Second, whether the statute applies is question of law. True enough. And that’s a reason to accept a special action. But, again, since when is it a “compelling” reason?

Third, it is a question of “first impression and statewide importance.” And that’s the key. The court apparently took this special action because it wanted to. It reached out to grab an issue not because there was any real need to but because the issue piqued its interest.

The court concludes, after a workmanlike but hardly outstanding analysis, that 2604 applies to APSA claims against health care providers.

And so it grants relief? Nope; the opinion tells us that even before it begins its statutory analysis. RNs can testify, the court confirms, as to other RNs but also as to LPNs and nursing assistants The fact that they are separately licensed by the state does not require an expert licensed in each specialty. LPNs and CNAs are subordinate to RNs and have more limited skills. The court set the proper bounds on the nurse’s testimony.

So much for that “compelling” 2604 issue.

(link to opinion)

Flores v. Martinez (CA2 11/20/12)

The parties so tangled this appeal that the court decided to take a Gordian Knot approach.

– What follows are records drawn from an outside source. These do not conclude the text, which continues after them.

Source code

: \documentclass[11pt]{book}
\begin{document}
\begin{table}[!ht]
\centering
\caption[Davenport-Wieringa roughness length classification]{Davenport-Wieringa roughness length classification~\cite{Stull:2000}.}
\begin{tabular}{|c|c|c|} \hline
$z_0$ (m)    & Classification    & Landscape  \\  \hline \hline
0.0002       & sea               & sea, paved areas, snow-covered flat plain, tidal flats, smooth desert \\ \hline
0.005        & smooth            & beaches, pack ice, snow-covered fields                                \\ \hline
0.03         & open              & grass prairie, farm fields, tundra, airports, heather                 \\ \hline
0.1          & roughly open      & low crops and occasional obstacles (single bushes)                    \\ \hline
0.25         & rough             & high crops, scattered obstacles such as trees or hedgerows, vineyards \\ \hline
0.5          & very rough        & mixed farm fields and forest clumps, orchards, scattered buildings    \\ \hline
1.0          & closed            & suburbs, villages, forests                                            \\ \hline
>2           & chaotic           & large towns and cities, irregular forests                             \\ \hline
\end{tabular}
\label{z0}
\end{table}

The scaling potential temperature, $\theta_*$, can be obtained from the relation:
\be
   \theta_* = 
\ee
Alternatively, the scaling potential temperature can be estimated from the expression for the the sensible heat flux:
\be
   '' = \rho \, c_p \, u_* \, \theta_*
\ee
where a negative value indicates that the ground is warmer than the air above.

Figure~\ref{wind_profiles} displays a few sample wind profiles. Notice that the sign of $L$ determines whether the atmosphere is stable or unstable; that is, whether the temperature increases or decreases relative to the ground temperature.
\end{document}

This is a divorce case. The parties were divorced in 2008. In 2011 the court modified the decree but in a way that nobody liked: Husband moved to amend that order and, less than an hour later, Wife appealed it. The trial court later denied Husband’s motion in an unsigned minute entry but, in a memo, the Court of Appeals dismissed because the motion had been pending when the appeal was filed.  After the memo came out Wife got the trial court to sign an identical minute entry and appealed it.

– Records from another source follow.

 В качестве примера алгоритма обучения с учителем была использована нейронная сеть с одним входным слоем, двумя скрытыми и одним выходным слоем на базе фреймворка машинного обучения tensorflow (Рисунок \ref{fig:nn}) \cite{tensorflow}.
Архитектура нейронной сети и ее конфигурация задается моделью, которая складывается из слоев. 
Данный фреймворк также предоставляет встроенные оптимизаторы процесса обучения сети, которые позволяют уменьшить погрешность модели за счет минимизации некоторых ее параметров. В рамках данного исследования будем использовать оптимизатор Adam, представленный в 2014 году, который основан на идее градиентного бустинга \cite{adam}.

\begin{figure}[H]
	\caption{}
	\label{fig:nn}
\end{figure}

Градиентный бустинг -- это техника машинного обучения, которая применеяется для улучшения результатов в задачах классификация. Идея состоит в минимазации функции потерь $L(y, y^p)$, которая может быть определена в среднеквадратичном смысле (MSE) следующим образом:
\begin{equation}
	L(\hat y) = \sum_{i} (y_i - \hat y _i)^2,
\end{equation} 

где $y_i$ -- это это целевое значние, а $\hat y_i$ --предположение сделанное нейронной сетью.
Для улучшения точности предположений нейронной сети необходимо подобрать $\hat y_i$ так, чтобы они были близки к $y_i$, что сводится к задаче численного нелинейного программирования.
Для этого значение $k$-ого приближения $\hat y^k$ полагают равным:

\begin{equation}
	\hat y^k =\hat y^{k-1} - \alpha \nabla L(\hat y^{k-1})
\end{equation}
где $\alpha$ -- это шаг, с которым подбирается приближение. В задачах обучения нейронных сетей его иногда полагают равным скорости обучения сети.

Yes, she appealed the denial of Husband’s motion rather than the modification order. She appealed the wrong order.

The court’s solution is to decide that her appeal is invalid anyway. The mandate from the first, dismissed, appeal hadn’t come down when Wife obtained the signed order and filed the second appeal. An appeal does not end until the mandate issues, no matter what the resolution of the appeal is. The trial court therefore had no jurisdiction to sign the order. The court concludes that Wife “could not appeal from it.” That elides the reasoning a bit since it suggests that a judgment entered without subject-matter jurisdiction isn’t appealable. But the alternative is to produce an appellate decision that either merely vacates the entry of the order, which accomplishes nothing and is an even bigger “gotcha” for Wife, or pretends that Wife appealed the right order, which she clearly and specifically didn’t.

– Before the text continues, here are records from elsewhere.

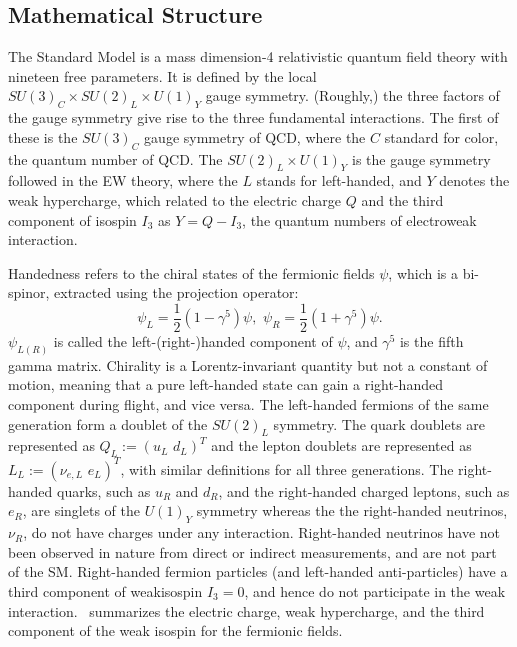 \subsection{Mathematical Structure}
The Standard Model is a mass dimension-4 relativistic quantum field theory with nineteen free parameters. It is defined by the local $SU(3)_C \times SU(2)_L \times U(1)_Y$ gauge symmetry. (Roughly,) the three factors of the gauge symmetry give rise to the three fundamental interactions. The first of these is the $SU(3)_C$ gauge symmetry of QCD, where the $C$ standard for color, the quantum number of QCD. The $SU(2)_L \times U(1)_Y$ is the gauge symmetry followed in the EW theory, where the $L$ stands for left-handed, and $Y$ denotes the weak hypercharge, which related to the electric charge $Q$ and the third component of isospin $I_3$ as $Y=Q-I_3$, the quantum numbers of electroweak interaction. 

Handedness refers to the chiral states of the fermionic fields $\psi$, which is a bi-spinor, extracted using the projection operator:
\begin{equation}
    \psi_L=\frac{1}{2}(1-\gamma^5)\psi,\,\, \psi_R=\frac{1}{2}(1+\gamma^5)\psi.
\end{equation}
$\psi_{L(R)}$ is called the left-(right-)handed component of $\psi$, and $\gamma^5$ is the fifth gamma matrix. Chirality is a Lorentz-invariant quantity but not a constant of motion, meaning that a pure left-handed state can gain a right-handed component during flight, and vice versa. The left-handed fermions of the same generation form a doublet of the $SU(2)_L$ symmetry. The quark doublets are represented as $Q_L:= (u_L\,\, d_L)^T$ and the lepton doublets are represented as $L_L := (\nu_{e,L}\,\, e_L)^T$, with similar definitions for all three generations. The right-handed quarks, such as $u_R$ and $d_R$, and the right-handed charged leptons, such as $e_R$, are singlets of the $U(1)_Y$ symmetry whereas the the right-handed neutrinos, $\nu_R$, do not have charges under any interaction. Right-handed neutrinos have not been observed in nature from direct or indirect measurements, and are not part of the SM. Right-handed fermion particles (and left-handed anti-particles) have a third component of weakisospin $I_3=0$, and hence do not participate in the weak interaction.~ summarizes the electric charge, weak hypercharge, and the third component of the weak isospin for the fermionic fields.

Husband didn’t catch either of Wife’s mistakes; the court addresses jurisdiction sua sponte. Apparently he was vaguely aware that something was wrong with the second appeal but his response was to move to dismiss it on res judicata grounds. Generously, the court merely notes this without analyzing it.

Keep in mind, by the way, what happened here: the trial judge knew perfectly well that the case had gone up on appeal because that’s why he was being asked to sign another order. But nobody checked to see if the case had come back down yet. Nowadays you can’t rely on the court to know what its doing; the court will rely on you, instead – so you have to assume that the trial judge will sign anything that isn’t objected to.